My friend who wishes to remain anonymous asked a good question about T5 that I couldn’t answer:
Say we have a model that predicts sentiment – answers are “positive/negative/neutral” – for something like RoBERTa we’d add a layer, slap on a softmax – and we get both argmax predictions, and some notion of probability amongst the three classes (as well as entropy).
For T5, we just get a text reply.
But of course if we looked at the outputs to the softmax in T5, we’d see p(“positive”) etc – assuming the response is 1 token.
Has anyone tried to do this already or seen examples/notebooks like this?
Ideally, we want to ask our model several questions. Without worrying too much about the conditional logic, we’d like to be able to measure the probability of text outputs, including some rare categories (that nonetheless are present in our training set). As well as to look for low and high entropy predictions.

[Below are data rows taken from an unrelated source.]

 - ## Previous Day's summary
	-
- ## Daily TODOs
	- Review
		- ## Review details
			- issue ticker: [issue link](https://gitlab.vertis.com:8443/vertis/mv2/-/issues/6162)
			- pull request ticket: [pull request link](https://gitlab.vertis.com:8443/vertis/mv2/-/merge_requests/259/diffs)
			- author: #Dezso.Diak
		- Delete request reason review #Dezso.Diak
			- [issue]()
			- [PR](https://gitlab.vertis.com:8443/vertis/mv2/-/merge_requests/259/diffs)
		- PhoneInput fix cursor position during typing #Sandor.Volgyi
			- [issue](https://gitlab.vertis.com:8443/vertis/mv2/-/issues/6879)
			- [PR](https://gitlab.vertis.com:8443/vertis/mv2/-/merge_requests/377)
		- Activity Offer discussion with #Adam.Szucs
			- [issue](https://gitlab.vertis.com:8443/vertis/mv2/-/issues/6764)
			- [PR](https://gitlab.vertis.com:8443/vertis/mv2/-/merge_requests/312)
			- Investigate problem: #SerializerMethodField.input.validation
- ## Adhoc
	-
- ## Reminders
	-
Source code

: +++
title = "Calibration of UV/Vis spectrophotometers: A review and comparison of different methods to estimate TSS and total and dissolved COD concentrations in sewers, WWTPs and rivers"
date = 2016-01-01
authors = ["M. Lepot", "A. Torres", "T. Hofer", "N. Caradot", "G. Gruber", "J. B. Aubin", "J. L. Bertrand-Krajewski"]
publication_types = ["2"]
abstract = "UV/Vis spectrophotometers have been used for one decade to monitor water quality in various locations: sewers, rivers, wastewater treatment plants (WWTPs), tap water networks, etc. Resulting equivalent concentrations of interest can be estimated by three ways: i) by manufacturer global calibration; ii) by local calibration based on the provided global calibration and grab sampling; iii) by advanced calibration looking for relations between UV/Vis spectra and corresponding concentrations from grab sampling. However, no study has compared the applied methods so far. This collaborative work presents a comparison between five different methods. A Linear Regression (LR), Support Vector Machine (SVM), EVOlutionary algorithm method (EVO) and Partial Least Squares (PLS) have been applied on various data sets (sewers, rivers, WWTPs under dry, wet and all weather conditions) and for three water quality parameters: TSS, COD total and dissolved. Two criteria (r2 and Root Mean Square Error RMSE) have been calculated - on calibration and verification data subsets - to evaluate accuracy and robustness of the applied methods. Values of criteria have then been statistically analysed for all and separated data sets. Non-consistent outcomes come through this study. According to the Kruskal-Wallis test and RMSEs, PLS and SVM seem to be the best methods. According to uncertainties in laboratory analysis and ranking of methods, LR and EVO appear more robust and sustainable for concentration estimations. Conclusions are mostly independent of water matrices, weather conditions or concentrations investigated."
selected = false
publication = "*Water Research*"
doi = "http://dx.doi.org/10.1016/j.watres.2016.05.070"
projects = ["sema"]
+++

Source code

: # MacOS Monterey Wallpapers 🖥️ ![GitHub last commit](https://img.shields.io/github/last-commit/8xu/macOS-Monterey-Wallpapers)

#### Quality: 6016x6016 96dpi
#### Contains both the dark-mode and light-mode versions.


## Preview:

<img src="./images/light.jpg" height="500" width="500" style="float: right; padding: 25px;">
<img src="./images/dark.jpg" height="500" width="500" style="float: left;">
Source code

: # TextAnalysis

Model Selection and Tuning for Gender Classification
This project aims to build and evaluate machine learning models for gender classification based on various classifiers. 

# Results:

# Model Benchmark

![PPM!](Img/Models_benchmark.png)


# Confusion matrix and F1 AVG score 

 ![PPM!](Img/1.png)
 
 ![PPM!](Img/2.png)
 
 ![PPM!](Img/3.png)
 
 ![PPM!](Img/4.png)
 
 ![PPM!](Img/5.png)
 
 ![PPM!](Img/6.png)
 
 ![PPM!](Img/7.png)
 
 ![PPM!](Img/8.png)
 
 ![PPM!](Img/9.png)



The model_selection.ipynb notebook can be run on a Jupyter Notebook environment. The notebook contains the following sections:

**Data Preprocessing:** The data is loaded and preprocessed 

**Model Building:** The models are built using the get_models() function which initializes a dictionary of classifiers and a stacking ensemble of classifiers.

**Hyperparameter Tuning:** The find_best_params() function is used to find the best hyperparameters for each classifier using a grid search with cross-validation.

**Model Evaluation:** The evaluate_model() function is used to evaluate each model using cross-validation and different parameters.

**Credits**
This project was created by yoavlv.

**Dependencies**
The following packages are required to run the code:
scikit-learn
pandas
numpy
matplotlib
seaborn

If nobody has done this, any code pointers where to look would be helpful.
3 Likes
I’m not sure I understand what is the difference between what you are describing and how the GLUE dataset is handled in the T5 paper
I’m also not sure what the question means here, are you trying to ask if someone has used T5 for classification ?Then yes, I’ve fine-tuned it for both binary and multi-class classification here.
As for measuring the probability, this paper used T5 in really interesting way for document ranking. First they train the model to predict true
if doc is related to the query and false
if not. And for ranking they apply a softmax only on the logits of the “true” and “false” token and rerank using the probabilities assigned to the “true” token.
.
2 Likes
To answer first part of your question, Yes, I have tried T5 for multi class classification. It generates the tokens based on the class types(It could be a single token or multiple tokens based on the tokenization of the class label)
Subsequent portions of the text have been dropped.